Spare Change or Behavior Change?
While Mercy Corps focuses on educating the population and supporting local health workers, the government is slowly implementing a larger program of reform in eight target districts. The program, paid for entirely by international donors, aims to raise the quality of care, streamline payment, and eliminate bribes from the system.
“We are working hard to change the way health care is financed, to move from a system where hospitals are reimbursed on the basis of beds occupied to an evidence-based system which reimburses on the basis of actual diagnosis,” said Tracey Jacobson, U.S. ambassador to Tajikistan. “Also, we need to work to raise salaries for health care workers and to eliminate the mentality of ‘unofficial payments’ for medical services.”
Results so far have been mixed. In theory, patients in pilot areas pay for their care at a hospital cashier, with the price clearly posted and government subsidies available for orphans, veterans, and the elderly or chronically infirm. In practice, patients tell stories of paying the cashier for service at the posted rate, then also having to pay the doctor, the nurse, and the lab worker a little something on the side. Though some doctors have seen their salaries go up, others have not — and they still ask patients for extra money.

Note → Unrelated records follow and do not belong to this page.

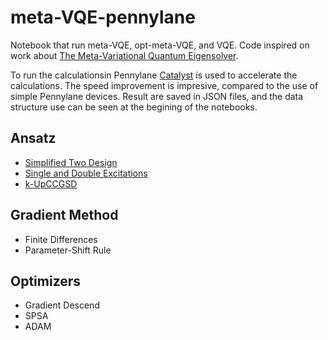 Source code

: # meta-VQE-pennylane

Notebook that run meta-VQE, opt-meta-VQE, and VQE. Code inspired on work about [The Meta-Variational Quantum Eigensolver](https://arxiv.org/pdf/2009.13545.pdf).

To run the calculationsin Pennylane [Catalyst](https://docs.pennylane.ai/projects/catalyst/en/latest/index.html) is used to accelerate the calculations. The speed improvement is impresive, compared to the use of simple Pennylane devices. Result are saved in JSON files, and the data structure use can be seen at the begining of the notebooks.

## Ansatz

* [Simplified Two Design](https://docs.pennylane.ai/en/stable/code/api/pennylane.SimplifiedTwoDesign.html)
* [Single and Double Excitations](https://docs.pennylane.ai/en/stable/code/api/pennylane.AllSinglesDoubles.html)
* [k-UpCCGSD](https://docs.pennylane.ai/en/stable/code/api/pennylane.kUpCCGSD.html)

## Gradient Method

* Finite Differences
* Parameter-Shift Rule

## Optimizers

* Gradient Descend
* SPSA
* ADAM



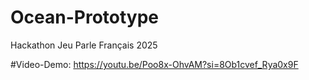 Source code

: # Ocean-Prototype
Hackathon Jeu Parle Français 2025

#Video-Demo: https://youtu.be/Poo8x-OhvAM?si=8Ob1cvef_Rya0x9F

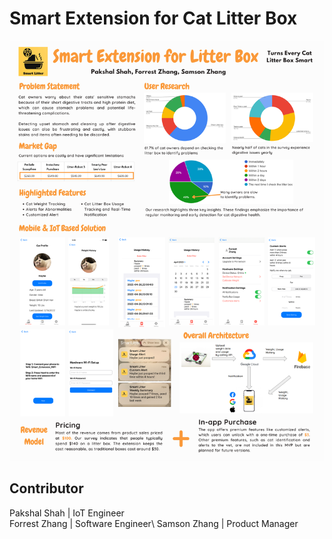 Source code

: # Smart Extension for Cat Litter Box

![alt text](17781_Final_Post.png)

## Contributor
Pakshal Shah | IoT Engineer\
Forrest Zhang | Software Engineer\ 
Samson Zhang | Product Manager
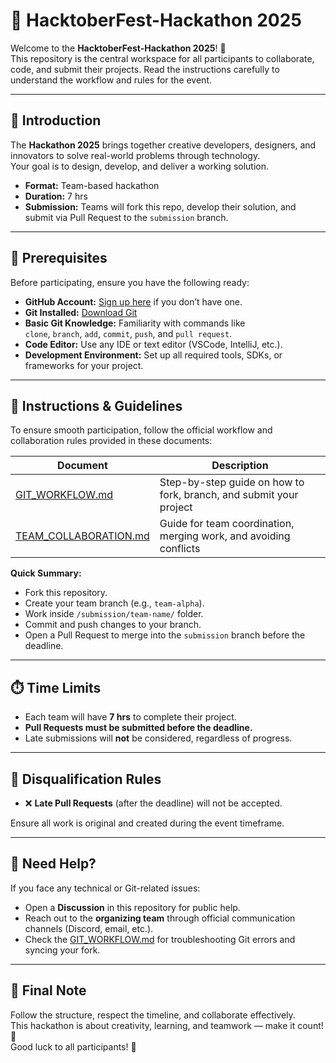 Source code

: # 🚀 HacktoberFest-Hackathon 2025 

Welcome to the **HacktoberFest-Hackathon 2025**! 🎉  
This repository is the central workspace for all participants to collaborate, code, and submit their projects. Read the instructions carefully to understand the workflow and rules for the event.

---

## 🏁 Introduction

The **Hackathon 2025** brings together creative developers, designers, and innovators to solve real-world problems through technology.  
Your goal is to design, develop, and deliver a working solution.

- **Format:** Team-based hackathon  
- **Duration:** 7 hrs  
- **Submission:** Teams will fork this repo, develop their solution, and submit via Pull Request to the `submission` branch.  

---

## 🧰 Prerequisites

Before participating, ensure you have the following ready:

- **GitHub Account:** [Sign up here](https://github.com/join) if you don’t have one.
- **Git Installed:** [Download Git](https://git-scm.com/downloads)
- **Basic Git Knowledge:** Familiarity with commands like  
  `clone`, `branch`, `add`, `commit`, `push`, and `pull request`.
- **Code Editor:** Use any IDE or text editor (VSCode, IntelliJ, etc.).
- **Development Environment:** Set up all required tools, SDKs, or frameworks for your project.

---

## 📜 Instructions & Guidelines

To ensure smooth participation, follow the official workflow and collaboration rules provided in these documents:

| Document | Description |
|-----------|-------------|
| [GIT_WORKFLOW.md](./GIT_WORKFLOW.md) | Step-by-step guide on how to fork, branch, and submit your project |
| [TEAM_COLLABORATION.md](./TEAM_COLLABORATION.md) | Guide for team coordination, merging work, and avoiding conflicts |

**Quick Summary:**
- Fork this repository.  
- Create your team branch (e.g., `team-alpha`).  
- Work inside `/submission/team-name/` folder.  
- Commit and push changes to your branch.  
- Open a Pull Request to merge into the `submission` branch before the deadline.  

---

## ⏱️ Time Limits

- Each team will have **7 hrs** to complete their project.  
- **Pull Requests must be submitted before the deadline.**  
- Late submissions will **not** be considered, regardless of progress.  

---

## 🚫 Disqualification Rules

- ❌ **Late Pull Requests** (after the deadline) will not be accepted.  

Ensure all work is original and created during the event timeframe.

---

## 💬 Need Help?

If you face any technical or Git-related issues:
- Open a **Discussion** in this repository for public help.
- Reach out to the **organizing team** through official communication channels (Discord, email, etc.).
- Check the [GIT_WORKFLOW.md](./GIT_WORKFLOW.md) for troubleshooting Git errors and syncing your fork.

---

## 🎯 Final Note

Follow the structure, respect the timeline, and collaborate effectively.  
This hackathon is about creativity, learning, and teamwork — make it count! 💪  
Good luck to all participants! 🚀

“We should maybe have calculated better about the salary of the doctor,” said Ilhom Bandaev, head of international affairs in the section of the Ministry of Health tasked with reform. “That is bad, because we know that if we do not improve the level of payment we do not have result,” he said. “We know about this problem.” With the current economic crisis, though, the Ministry of Health has no plans to raise doctors’ salaries or to expand the pilot programs to new districts next year.
The problem is partly one of resources and partly one of priorities. According to a 2008 International Crisis Group report, the government of Tajikistan spent a grand total of $75 million per year on health care in 2008. In contrast, the many-columned Presidential Palace of Nations in Dushanbe cost $300 million dollars to build, including $52 million for the furniture alone.
In comparison to these numbers, the fees charged by underpaid doctors seem insignificant. Many do not abuse the system, but until financial incentives for doctors line up with good medical practice, patients, especially the poor, will remain vulnerable.
Mari Michener Oye is a junior Political Science major in Timothy Dwight College. This summer she volunteered with Mercy Corps in Tajikistan. Her research for this article was supported by a Frank M. Patterson Grant in Political Science and by the Coca-Cola World Fund at Yale.